(GIVEN RECORDS begins)
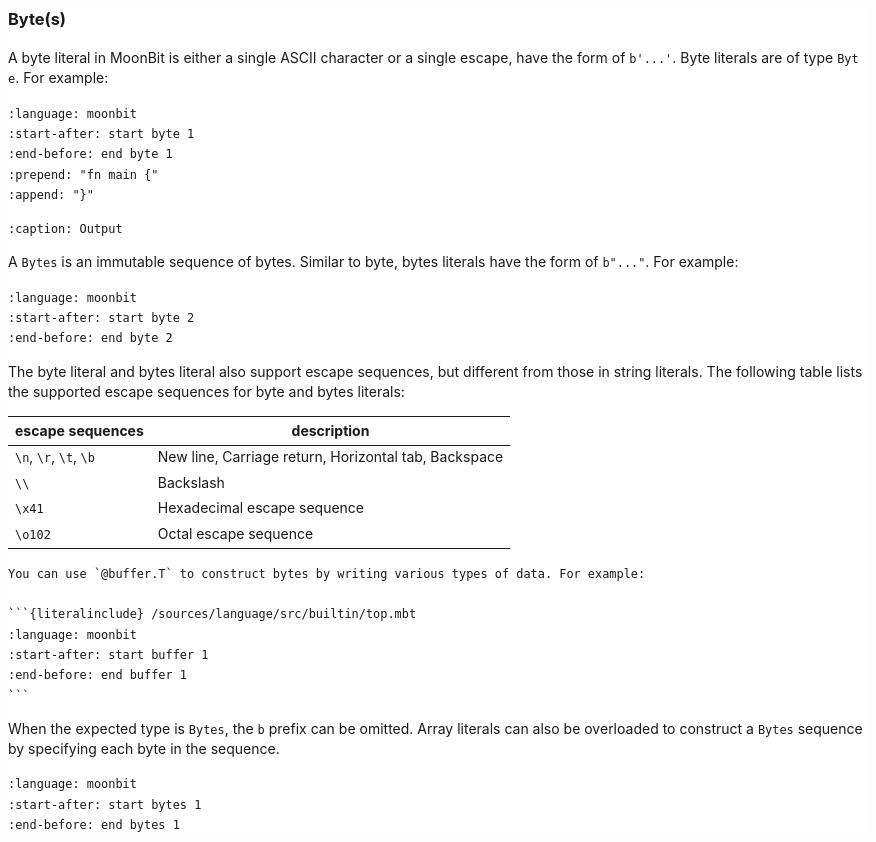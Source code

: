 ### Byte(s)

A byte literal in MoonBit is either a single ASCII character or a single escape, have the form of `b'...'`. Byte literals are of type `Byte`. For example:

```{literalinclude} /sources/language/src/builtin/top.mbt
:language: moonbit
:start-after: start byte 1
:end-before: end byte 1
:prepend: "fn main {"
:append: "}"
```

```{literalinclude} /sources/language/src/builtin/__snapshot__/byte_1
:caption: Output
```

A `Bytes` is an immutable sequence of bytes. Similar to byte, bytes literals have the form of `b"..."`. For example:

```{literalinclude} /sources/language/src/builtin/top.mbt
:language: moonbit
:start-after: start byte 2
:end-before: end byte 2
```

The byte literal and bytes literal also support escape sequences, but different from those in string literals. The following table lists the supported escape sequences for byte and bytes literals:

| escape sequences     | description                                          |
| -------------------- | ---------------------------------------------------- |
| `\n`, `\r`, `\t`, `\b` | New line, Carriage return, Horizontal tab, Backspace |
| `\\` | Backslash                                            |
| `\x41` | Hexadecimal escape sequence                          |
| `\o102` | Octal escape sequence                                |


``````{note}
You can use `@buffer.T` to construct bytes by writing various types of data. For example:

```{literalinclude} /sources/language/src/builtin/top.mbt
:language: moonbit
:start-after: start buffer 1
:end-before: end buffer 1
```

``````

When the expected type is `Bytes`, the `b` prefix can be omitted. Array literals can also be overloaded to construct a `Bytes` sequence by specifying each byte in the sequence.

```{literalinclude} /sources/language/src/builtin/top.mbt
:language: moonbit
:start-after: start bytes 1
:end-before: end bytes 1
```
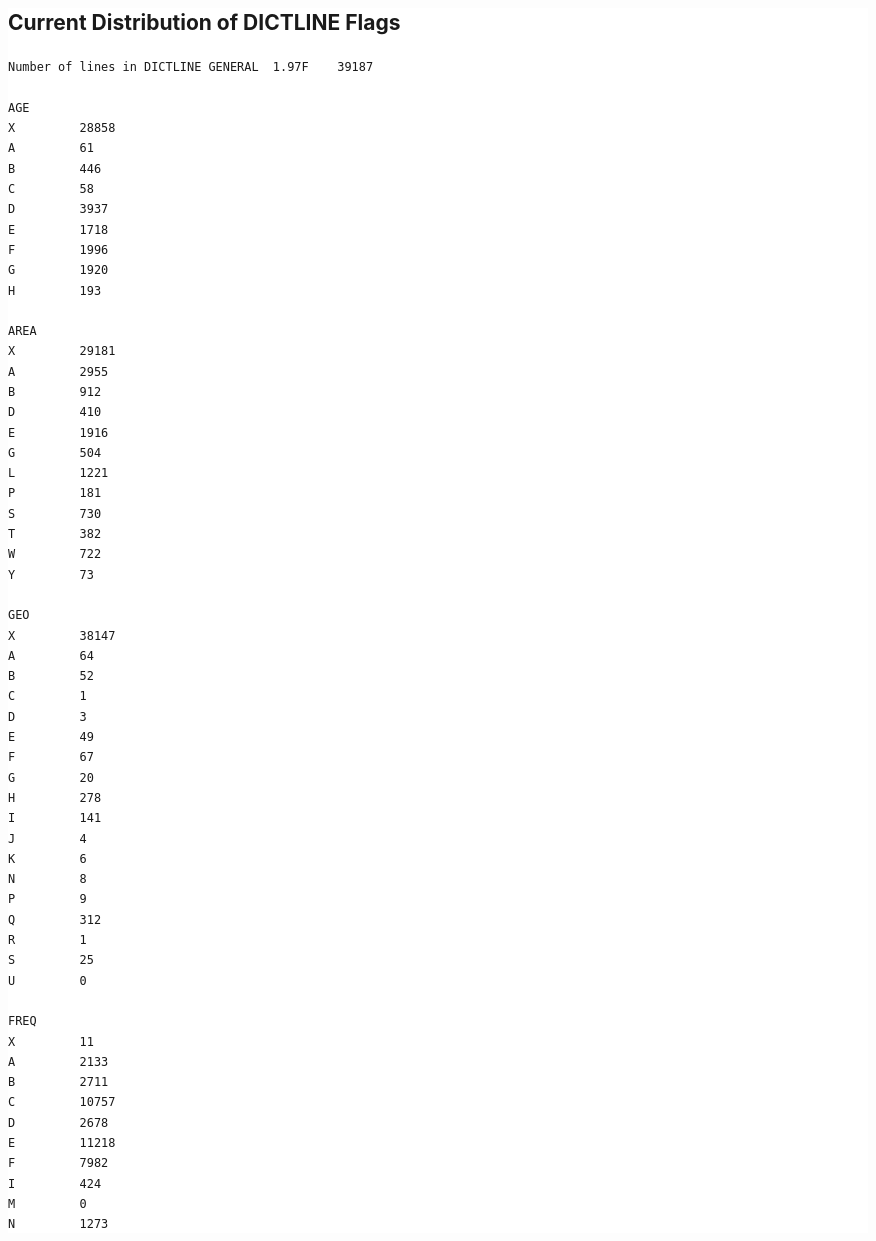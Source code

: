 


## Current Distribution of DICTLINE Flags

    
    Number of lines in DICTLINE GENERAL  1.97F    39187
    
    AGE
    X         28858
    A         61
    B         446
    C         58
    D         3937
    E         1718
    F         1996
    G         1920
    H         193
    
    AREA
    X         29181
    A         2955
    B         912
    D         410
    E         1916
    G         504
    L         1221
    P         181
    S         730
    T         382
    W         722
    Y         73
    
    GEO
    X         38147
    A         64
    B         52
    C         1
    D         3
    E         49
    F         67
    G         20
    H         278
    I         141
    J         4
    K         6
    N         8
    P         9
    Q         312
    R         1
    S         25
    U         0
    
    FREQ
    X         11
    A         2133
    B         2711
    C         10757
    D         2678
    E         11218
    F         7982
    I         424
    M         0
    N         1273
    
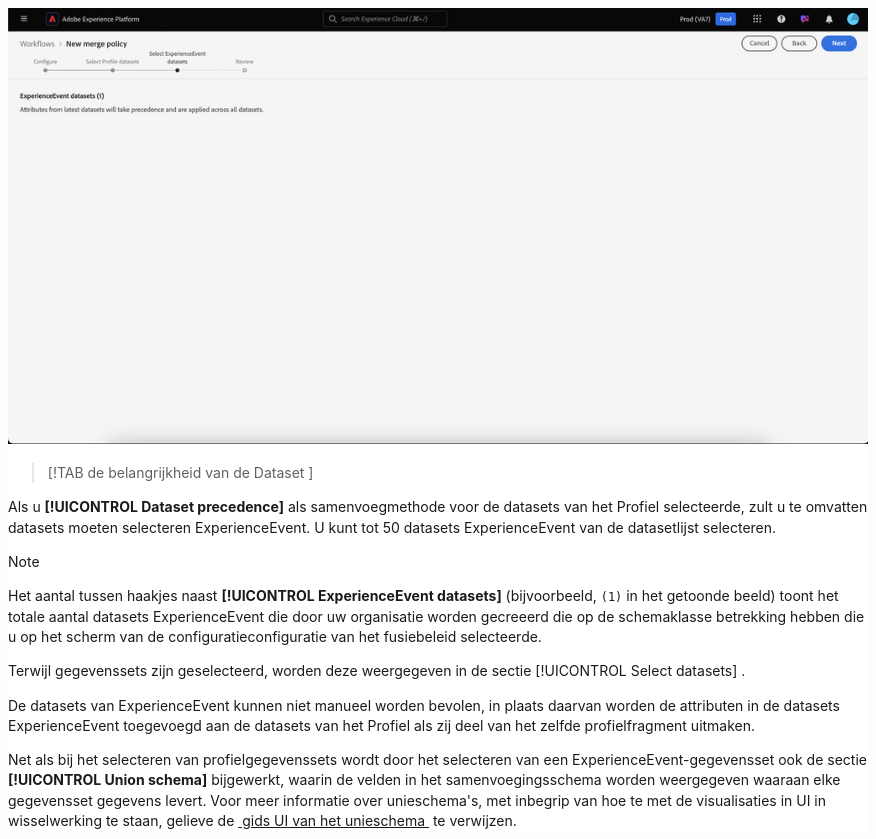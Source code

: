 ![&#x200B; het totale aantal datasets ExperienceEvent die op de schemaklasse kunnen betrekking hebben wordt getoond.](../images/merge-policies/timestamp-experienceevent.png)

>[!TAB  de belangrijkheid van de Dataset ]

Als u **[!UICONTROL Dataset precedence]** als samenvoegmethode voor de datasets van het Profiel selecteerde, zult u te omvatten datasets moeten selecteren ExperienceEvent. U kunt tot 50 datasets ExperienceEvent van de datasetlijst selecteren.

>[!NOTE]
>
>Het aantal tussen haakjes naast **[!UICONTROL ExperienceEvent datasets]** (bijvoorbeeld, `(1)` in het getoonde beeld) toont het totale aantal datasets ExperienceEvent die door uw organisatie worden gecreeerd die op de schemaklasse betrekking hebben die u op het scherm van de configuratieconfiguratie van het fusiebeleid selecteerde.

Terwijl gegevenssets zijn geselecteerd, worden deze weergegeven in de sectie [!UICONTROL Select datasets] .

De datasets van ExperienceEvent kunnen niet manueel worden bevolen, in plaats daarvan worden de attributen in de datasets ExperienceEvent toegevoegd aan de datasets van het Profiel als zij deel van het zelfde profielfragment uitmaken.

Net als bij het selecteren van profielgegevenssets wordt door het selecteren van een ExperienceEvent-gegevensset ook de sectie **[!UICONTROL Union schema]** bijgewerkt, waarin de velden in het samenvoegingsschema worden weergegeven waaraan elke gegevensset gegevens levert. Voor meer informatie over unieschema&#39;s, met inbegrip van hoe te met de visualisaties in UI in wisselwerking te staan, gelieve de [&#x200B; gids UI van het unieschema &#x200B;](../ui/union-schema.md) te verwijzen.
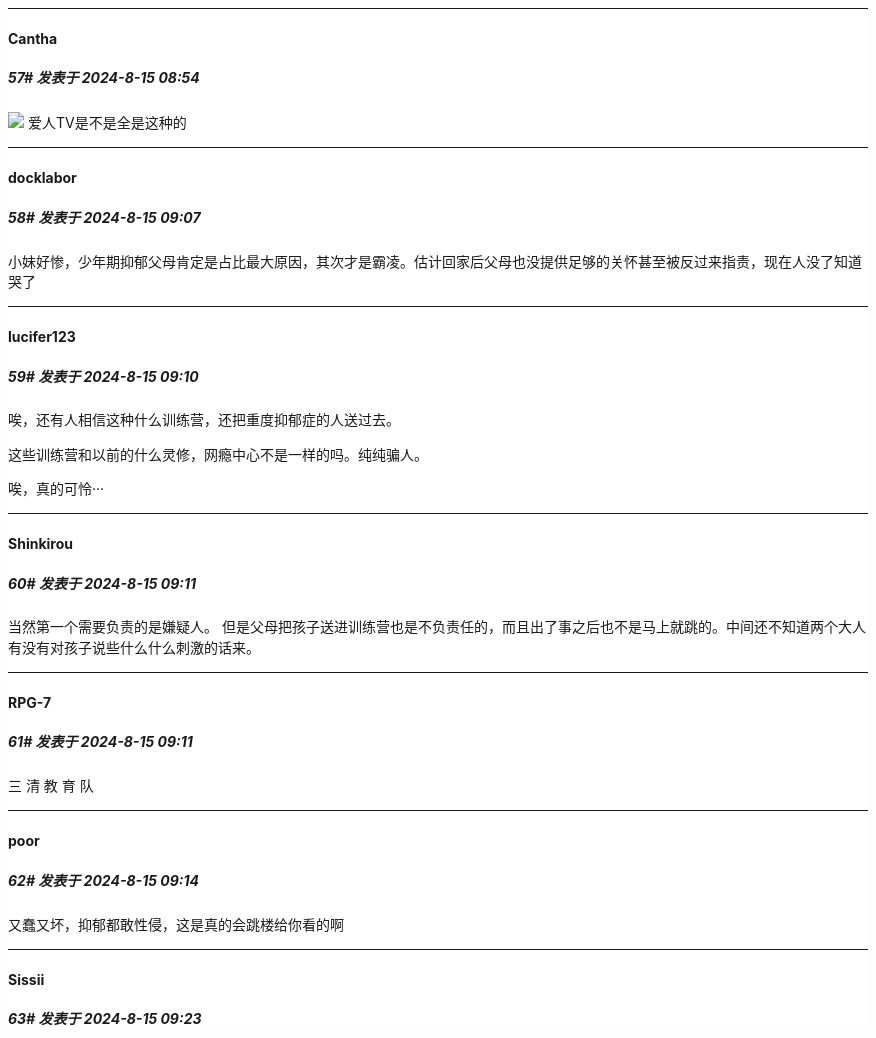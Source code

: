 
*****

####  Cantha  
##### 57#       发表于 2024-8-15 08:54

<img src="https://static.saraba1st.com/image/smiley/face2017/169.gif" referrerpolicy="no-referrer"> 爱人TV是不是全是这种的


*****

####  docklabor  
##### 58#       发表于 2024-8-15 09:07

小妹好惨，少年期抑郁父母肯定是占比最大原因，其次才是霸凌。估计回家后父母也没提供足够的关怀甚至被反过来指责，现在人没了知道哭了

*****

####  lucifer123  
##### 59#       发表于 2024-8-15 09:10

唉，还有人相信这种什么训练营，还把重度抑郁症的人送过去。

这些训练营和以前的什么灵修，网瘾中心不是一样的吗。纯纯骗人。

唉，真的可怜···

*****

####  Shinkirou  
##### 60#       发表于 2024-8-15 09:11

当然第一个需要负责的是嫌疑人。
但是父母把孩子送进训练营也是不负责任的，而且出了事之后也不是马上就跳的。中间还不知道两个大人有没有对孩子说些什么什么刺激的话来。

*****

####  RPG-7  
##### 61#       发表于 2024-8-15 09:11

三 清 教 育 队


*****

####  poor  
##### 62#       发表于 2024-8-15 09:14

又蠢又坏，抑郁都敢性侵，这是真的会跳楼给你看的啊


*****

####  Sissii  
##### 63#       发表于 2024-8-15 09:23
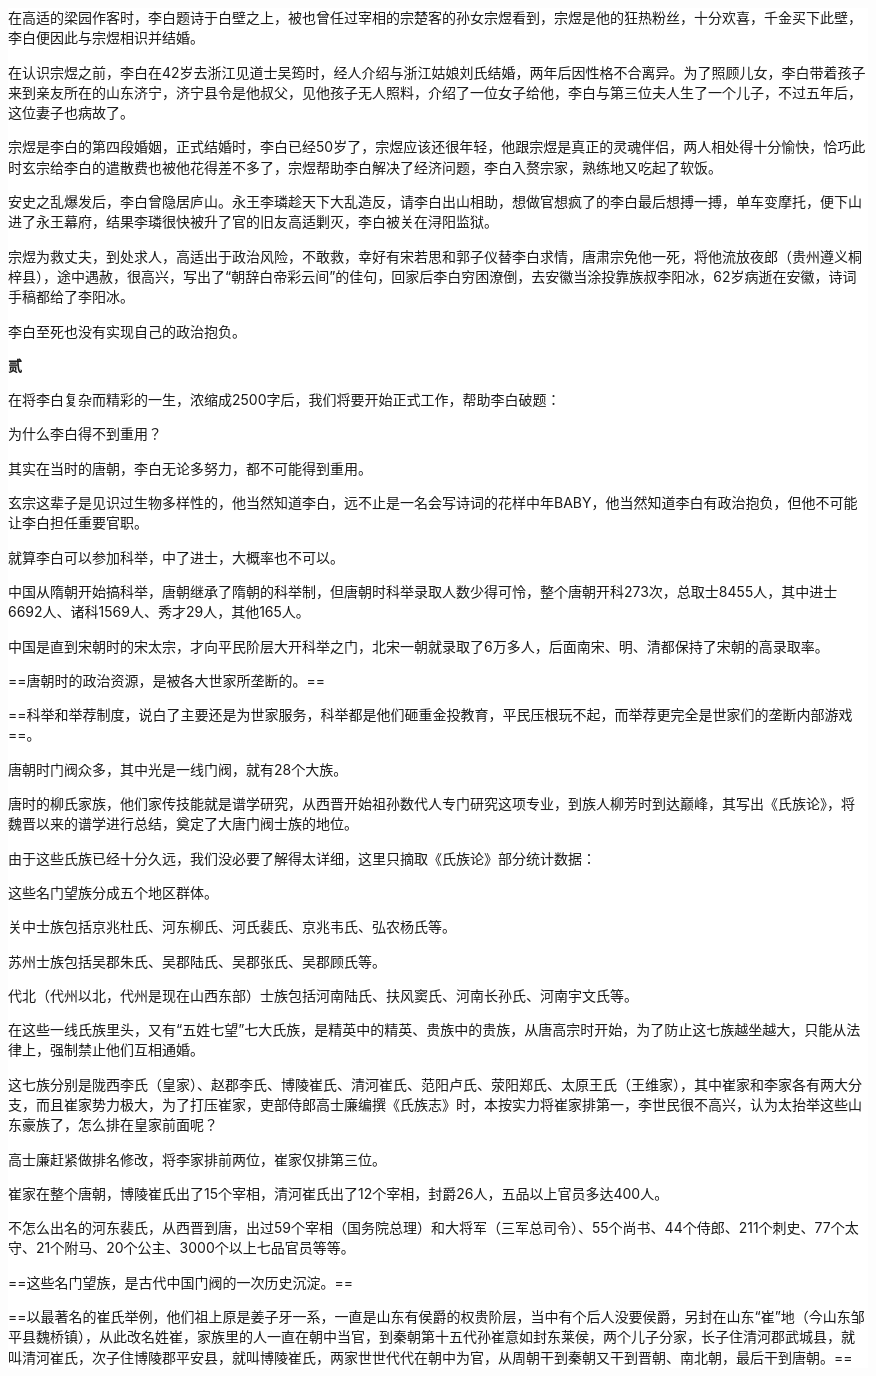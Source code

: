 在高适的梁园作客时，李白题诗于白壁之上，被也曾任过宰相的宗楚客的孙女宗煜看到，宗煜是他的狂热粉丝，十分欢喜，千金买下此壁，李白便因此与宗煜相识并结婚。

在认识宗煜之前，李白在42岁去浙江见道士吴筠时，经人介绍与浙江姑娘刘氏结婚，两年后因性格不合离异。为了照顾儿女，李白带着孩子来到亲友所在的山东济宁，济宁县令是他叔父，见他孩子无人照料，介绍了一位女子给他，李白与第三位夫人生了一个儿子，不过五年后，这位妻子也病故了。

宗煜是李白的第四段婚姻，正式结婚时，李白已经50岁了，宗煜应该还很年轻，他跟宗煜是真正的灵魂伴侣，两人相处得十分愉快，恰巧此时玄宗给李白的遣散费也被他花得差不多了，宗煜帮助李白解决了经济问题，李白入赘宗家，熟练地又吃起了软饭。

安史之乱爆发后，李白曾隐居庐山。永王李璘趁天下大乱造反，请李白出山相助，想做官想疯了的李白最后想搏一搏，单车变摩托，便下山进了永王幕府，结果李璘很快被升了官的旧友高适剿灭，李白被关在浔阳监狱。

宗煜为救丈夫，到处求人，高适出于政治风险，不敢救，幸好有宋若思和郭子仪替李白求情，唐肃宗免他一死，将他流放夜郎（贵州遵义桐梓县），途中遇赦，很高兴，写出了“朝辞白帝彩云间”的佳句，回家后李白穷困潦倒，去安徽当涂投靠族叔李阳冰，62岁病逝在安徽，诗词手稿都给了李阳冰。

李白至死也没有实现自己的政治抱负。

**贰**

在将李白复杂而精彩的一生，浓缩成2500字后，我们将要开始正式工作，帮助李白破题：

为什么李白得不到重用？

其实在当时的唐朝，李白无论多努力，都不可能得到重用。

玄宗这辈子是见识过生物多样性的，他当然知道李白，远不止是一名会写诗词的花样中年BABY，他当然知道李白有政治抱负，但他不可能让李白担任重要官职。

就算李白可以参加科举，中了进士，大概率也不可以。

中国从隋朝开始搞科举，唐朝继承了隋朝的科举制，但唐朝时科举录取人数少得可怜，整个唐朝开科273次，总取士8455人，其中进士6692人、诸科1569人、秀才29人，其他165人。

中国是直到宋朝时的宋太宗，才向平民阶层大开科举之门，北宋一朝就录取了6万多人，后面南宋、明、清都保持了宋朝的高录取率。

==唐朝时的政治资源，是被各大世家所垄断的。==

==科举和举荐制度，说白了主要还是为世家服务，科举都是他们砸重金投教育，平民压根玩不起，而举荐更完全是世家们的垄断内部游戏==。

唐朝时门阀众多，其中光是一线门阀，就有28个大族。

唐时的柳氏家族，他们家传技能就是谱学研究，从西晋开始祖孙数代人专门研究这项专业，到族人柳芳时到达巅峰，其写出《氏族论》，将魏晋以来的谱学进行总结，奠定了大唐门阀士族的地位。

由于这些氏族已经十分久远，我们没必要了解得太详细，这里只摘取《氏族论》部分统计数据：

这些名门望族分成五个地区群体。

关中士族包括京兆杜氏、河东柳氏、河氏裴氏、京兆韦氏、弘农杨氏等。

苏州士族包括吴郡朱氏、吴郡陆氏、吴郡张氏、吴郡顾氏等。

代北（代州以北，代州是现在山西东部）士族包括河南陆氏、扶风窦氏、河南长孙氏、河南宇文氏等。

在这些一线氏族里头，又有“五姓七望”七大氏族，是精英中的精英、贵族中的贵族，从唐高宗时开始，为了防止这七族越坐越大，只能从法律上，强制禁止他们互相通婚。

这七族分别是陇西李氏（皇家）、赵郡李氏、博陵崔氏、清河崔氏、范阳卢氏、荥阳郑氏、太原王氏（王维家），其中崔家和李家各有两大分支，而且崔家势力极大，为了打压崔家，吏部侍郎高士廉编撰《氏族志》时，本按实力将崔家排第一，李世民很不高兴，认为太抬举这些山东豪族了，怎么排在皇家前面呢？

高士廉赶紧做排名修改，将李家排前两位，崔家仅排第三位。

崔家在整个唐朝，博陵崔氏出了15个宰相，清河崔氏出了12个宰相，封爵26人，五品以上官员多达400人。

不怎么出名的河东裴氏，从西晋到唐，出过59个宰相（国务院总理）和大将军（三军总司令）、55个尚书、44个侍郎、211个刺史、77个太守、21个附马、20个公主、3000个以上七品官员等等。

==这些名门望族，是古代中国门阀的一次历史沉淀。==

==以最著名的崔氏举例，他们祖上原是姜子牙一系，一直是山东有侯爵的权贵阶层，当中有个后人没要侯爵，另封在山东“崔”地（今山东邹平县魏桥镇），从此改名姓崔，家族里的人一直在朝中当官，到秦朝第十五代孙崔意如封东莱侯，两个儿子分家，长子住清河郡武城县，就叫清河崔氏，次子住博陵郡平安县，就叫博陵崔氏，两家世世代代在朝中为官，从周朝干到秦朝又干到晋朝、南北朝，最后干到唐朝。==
(GIVEN RECORDS ends)
TASK ITEM:
Give solely the number of lines in the data that contain the string "buffer".

OUTPUT FOR THIS EXERCISE:
3